Daniel Pantchenko : « Je crois qu'à sa manière, Cabrel est un battant sensible »

 

 

La Corrida. Je l’aime à mourir. Deux des titres les plus emblématiques de Francis Cabrel, artiste aussi doué qu’il est discret : la maîtrise, le métier, le public, il ne peut les envier à personne mais le star system, très peu pour lui. La seconde chanson citée a largement contribué, avec d’autres, à assoir son image de chanteur romantique. Mais il est loin de n’être que cela : l’homme a les pieds sur Terre, on peut même dire dans la terre, et le monde, il le regarde avec les yeux d’un citoyen lucide, parfois à la limite du désespoir. Qui est-il vraiment et au fond, est-ce que ça nous regarde complètement, de creuser pour trouver l’homme derrière l’artiste ? Le parti pris de Daniel Pantchenko, que j’avais déjà interviewé à propos de Charles Aznavour, et auteur dernièrement de Cabrel, l’intégrale (EPA, septembre 2022), peut être résumé comme suit : on n’a pas à connaître la vie privée d’un artiste, en revanche étudier son parcours et son répertoire permet de comprendre ce qui l’anime. L’ouvrage, de belle facture, retrace disque après disque la carrière de Cabrel, et avec le renfort d’interviews qu’il a données, aide ceux qui l’aiment à mieux savoir qui il est, d’où il vient, et où il est allé. Merci à Daniel Pantchenko pour cet entretien ! Exclu, Paroles d’Actu, par Nicolas Roche.

 

EXCLU - PAROLES D’ACTU

Daniel Pantchenko: « Je crois

qu’à sa manière, Cabrel

est un battant sensible... »

Cabrel L'intégrale

Cabrel, l’intégrale (EPA, septembre 2022)

 

partie 1 : l’interview

Quel regard portiez-vous sur Francis Cabrel avant de lui consacrer cet  ouvrage ? Comment avez-vous abordé le personnage ?

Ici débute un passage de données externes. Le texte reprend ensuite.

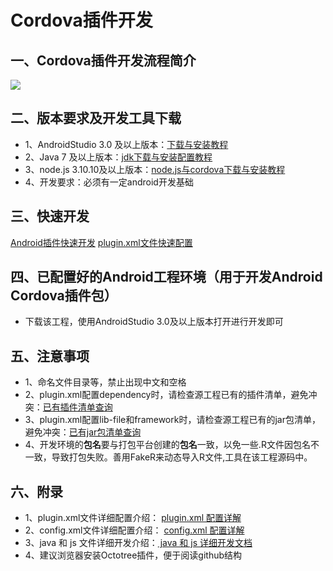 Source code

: # Cordova插件开发
## 一、Cordova插件开发流程简介
![](https://i.imgur.com/fHfjWWK.png)
## 二、版本要求及开发工具下载
- 1、AndroidStudio 3.0 及以上版本：[下载与安装教程](https://juejin.im/post/59c879a3f265da064703fbff)
- 2、Java 7 及以上版本：[jdk下载与安装配置教程](https://blog.csdn.net/u012934325/article/details/73441617)
- 3、node.js 3.10.10及以上版本：[node.js与cordova下载与安装教程](https://blog.csdn.net/weixin_37730482/article/details/74388056)
- 4、开发要求：必须有一定android开发基础
## 三、快速开发
[Android插件快速开发](./插件开发与安装.md)
[plugin.xml文件快速配置](./插件plugin配置规范模板.md)
## 四、已配置好的Android工程环境（用于开发Android Cordova插件包）
- 下载该工程，使用AndroidStudio 3.0及以上版本打开进行开发即可
## 五、注意事项
- 1、命名文件目录等，禁止出现中文和空格
- 2、plugin.xml配置dependency时，请检查源工程已有的插件清单，避免冲突：[已有插件清单查询](./源工程插件清单.md)
- 3、plugin.xml配置lib-file和framework时，请检查源工程已有的jar包清单，避免冲突：[已有jar包清单查询](./源工程第三方jar包清单.md)
- 4、开发环境的**包名**要与打包平台创建的**包名**一致，以免一些.R文件因包名不一致，导致打包失败。善用FakeR来动态导入R文件,工具在该工程源码中。
## 六、附录
- 1、plugin.xml文件详细配置介绍：
[plugin.xml 配置详解](./插件plugin配置介绍.md)
- 2、config.xml文件详细配置介绍：
[config.xml 配置详解](./插件config配置介绍.md)
- 3、java 和 js 文件详细开发介绍：[   java 和 js 详细开发文档](http://cordova.axuer.com/docs/zh-cn/latest/guide/platforms/android/plugin.html)
- 4、建议浏览器安装Octotree插件，便于阅读github结构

J’ai toujours bien aimé l’artiste et l’homme. À mes yeux (et mes oreilles), l’équilibre texte/musique, paroles en français/mélodie est essentiel. Sans oublier bien entendu la voix, l’interprétation de la chanson. Il se trouve que – comme Goldman –, Cabrel a été un des parrains de la revue Chorus à laquelle j’ai collaboré pendant 17 ans. Il n’a jamais joué les stars, ce que j’avais constaté de visu lors de notre première rencontre en 1996, lorsqu’il était président du jury d’un festival très sympa  : La Truffe de Périgueux. Cela étant, pour ce genre d’ouvrage, il s’agit d’abord de discographie et le personnage apparaît surtout à travers les diverses déclarations qu’il a faites au fil des disques.

 

Chorus 1996

 

La mère de Francis Cabrel vient tout juste de disparaître. De quel poids les racines, les parents de Francis ont-ils pesé dans le développement de l’homme et de l’artiste qu’il allait devenir  ?

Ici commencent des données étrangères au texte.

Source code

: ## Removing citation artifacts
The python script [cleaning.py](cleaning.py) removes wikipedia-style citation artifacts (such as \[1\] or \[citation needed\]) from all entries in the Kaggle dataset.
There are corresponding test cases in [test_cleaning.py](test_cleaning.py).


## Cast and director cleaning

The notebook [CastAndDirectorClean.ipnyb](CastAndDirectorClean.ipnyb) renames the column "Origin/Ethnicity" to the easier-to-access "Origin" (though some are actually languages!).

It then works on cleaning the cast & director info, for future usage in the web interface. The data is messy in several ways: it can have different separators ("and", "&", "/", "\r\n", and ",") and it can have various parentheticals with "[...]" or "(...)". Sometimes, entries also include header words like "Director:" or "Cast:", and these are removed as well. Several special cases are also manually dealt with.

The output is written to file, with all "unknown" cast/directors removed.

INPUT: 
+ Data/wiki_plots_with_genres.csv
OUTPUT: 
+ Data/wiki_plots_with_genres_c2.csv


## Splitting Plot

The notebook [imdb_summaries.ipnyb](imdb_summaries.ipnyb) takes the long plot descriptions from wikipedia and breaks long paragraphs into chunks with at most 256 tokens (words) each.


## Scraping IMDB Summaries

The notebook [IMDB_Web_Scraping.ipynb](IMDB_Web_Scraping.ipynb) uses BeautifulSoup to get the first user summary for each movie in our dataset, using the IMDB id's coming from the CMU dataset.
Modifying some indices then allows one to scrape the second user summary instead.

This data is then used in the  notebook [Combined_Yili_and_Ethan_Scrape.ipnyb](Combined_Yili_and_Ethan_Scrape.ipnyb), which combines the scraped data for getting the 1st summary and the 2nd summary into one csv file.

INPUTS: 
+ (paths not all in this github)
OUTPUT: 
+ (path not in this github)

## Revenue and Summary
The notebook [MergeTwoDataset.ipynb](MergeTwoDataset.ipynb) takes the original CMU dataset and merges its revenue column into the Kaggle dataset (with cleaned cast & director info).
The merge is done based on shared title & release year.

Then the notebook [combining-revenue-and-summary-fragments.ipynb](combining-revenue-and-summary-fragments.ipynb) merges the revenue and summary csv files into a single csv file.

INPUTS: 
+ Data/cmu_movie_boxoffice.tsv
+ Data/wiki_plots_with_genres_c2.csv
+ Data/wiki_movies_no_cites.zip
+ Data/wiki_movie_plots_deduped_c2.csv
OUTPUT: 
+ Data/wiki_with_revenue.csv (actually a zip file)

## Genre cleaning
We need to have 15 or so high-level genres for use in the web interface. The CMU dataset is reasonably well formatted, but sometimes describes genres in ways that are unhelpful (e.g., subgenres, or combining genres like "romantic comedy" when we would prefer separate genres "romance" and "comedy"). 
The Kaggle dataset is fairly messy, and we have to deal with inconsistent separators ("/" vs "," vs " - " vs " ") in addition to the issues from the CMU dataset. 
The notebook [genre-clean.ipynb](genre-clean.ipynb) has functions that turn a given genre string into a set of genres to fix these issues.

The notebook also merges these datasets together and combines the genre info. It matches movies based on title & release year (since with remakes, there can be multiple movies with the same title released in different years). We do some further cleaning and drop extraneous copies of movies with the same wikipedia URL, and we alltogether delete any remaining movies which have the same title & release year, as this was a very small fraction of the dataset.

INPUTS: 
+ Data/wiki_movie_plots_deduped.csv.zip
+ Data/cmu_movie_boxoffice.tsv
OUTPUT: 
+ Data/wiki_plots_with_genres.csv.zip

Dès l’introduction de mon livre, j’écris   : «  Les racines, ça ne s’oublie pas. En 2020, en prélude à la sortie de son nouvel album (À l’aube revenant), Francis Cabrel rend hommage à son père – l’être «  quand même, le plus important de tous  » pour lui – dans Te ressembler, un titre qui commence par «  T’as jamais eu mon âge / T’as travaillé trop dur pour ça  ». Il dit que cette chanson a été la plus difficile à écrire, mais qu’il fallait l’enregistrer dans cet album au cas où ce soit le dernier (ce qu’il a craint auparavant et à plusieurs reprises). Ouvrier, son père est mort à 56 ans en 1982, l’année au cours de laquelle Cabrel a fondé Chandelle Productions. L’année suivante, dans l’album Quelqu’un de l’intérieur, il avait écrit Le Temps s’en allait, une émouvante évocation en forme de conseil d’un vieil homme à un enfant qu’il aime, si proche de celui qu’il fut  : «  Dis-toi que le temps passe vite / Et que la poussière t’attend  ». Et en 1999, dans l’opus Hors-saison, le chanteur glissait également un clin d’œil à ses parents dans Comme eux.

 

 

On constate à vous lire que, notamment à ses débuts, Cabrel s’est parfois gentiment agacé d’être réduit à ses chansons d’amour, lui qui voit aussi dans sa tête et dans ses textes, le monde avec une froide lucidité, bien qu’enrobé de poésie. Comment définiriez-vous l’auteur Cabrel  ?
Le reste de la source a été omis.